# VST Plugin (VEP Pro) Not Showing in Dorico



## bobbyz123 (Oct 14, 2022)

I am trying to figure out why my VEP Pro plugin is not showing in the VST Rack. When I go to preferences to manually add/check the correct path, I get this:






Screen Shot 2022-10-15 at 8.09.41 AM1782×1208 138 KB


Is this normal? Shouldn’t I see some kind of path I can specify?


----------



## Saxer (Oct 14, 2022)

Dorico blocks VST2 plugins by default (a Steinberg thing, they want to move to VST3). You can unlock VST2 plugins (you have to whitelist all of them).


----------



## bobbyz123 (Oct 14, 2022)

Saxer said:


> Dorico blocks VST2 plugins by default (a Steinberg thing, they want to move to VST3).
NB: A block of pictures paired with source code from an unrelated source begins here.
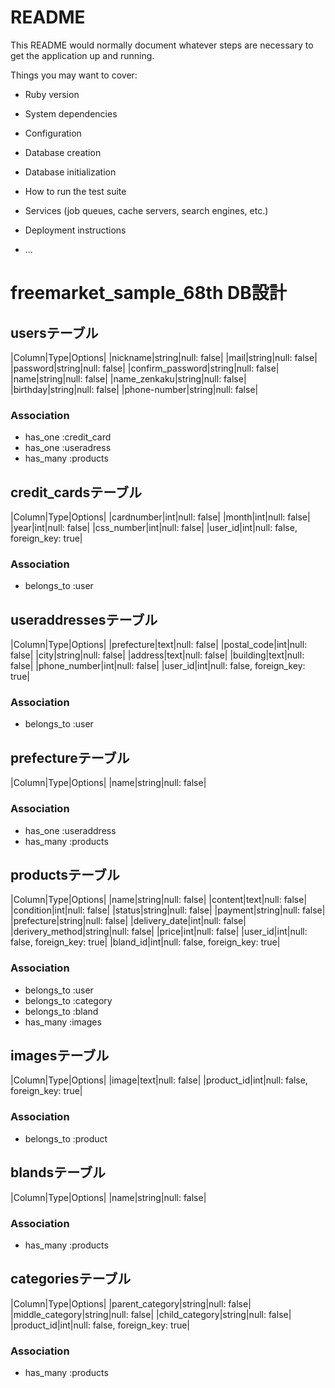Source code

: # README

This README would normally document whatever steps are necessary to get the
application up and running.

Things you may want to cover:

* Ruby version

* System dependencies

* Configuration

* Database creation

* Database initialization

* How to run the test suite

* Services (job queues, cache servers, search engines, etc.)

* Deployment instructions

* ...

# freemarket_sample_68th DB設計
## usersテーブル
|Column|Type|Options|
|nickname|string|null: false|
|mail|string|null: false|
|password|string|null: false|
|confirm_password|string|null: false|
|name|string|null: false|
|name_zenkaku|string|null: false|
|birthday|string|null: false|
|phone-number|string|null: false|
### Association
- has_one :credit_card
- has_one :useradress
- has_many :products

## credit_cardsテーブル
|Column|Type|Options|
|cardnumber|int|null: false|
|month|int|null: false|
|year|int|null: false|
|css_number|int|null: false|
|user_id|int|null: false, foreign_key: true|


### Association
- belongs_to :user

## useraddressesテーブル
|Column|Type|Options|
|prefecture|text|null: false|
|postal_code|int|null: false|
|city|string|null: false|
|address|text|null: false|
|building|text|null: false|
|phone_number|int|null: false|
|user_id|int|null: false, foreign_key: true|

### Association
- belongs_to :user



## prefectureテーブル
|Column|Type|Options|
|name|string|null: false|

### Association
- has_one :useraddress
- has_many :products

## productsテーブル
|Column|Type|Options|
|name|string|null: false|
|content|text|null: false|
|condition|int|null: false|
|status|string|null: false|
|payment|string|null: false|
|prefecture|string|null: false|
|delivery_date|int|null: false|
|derivery_method|string|null: false|
|price|int|null: false|
|user_id|int|null: false, foreign_key: true|
|bland_id|int|null: false, foreign_key: true|


### Association
- belongs_to :user
- belongs_to :category
- belongs_to :bland
- has_many :images

## imagesテーブル
|Column|Type|Options|
|image|text|null: false|
|product_id|int|null: false, foreign_key: true|


### Association
- belongs_to :product

## blandsテーブル
|Column|Type|Options|
|name|string|null: false|



### Association
- has_many :products

## categoriesテーブル
|Column|Type|Options|
|parent_category|string|null: false|
|middle_category|string|null: false|
|child_category|string|null: false|
|product_id|int|null: false, foreign_key: true|


### Association
- has_many :products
You can unlock VST2 plugins (you have to whitelist all of them).



VEP Pro is a VST3 plugin?


----------



## Saxer (Oct 14, 2022)

bobbyz123 said:


> VEP Pro is a VST3 plugin?


Oh, ok... then forget what I wrote.


----------



## wcreed51 (Oct 15, 2022)

VEPro 7 is VST3. If you have an earlier version then not.


----------



## bobbyz123 (Oct 21, 2022)

wcreed51 said:


> VEPro 7 is VST3. If you have an earlier version then not.


I have VEPro 7. Turns out, it's not M1 native yet and needed to open Dorico in Rosetta mode to get it to work. That was the solution, for anyone reading this.


----------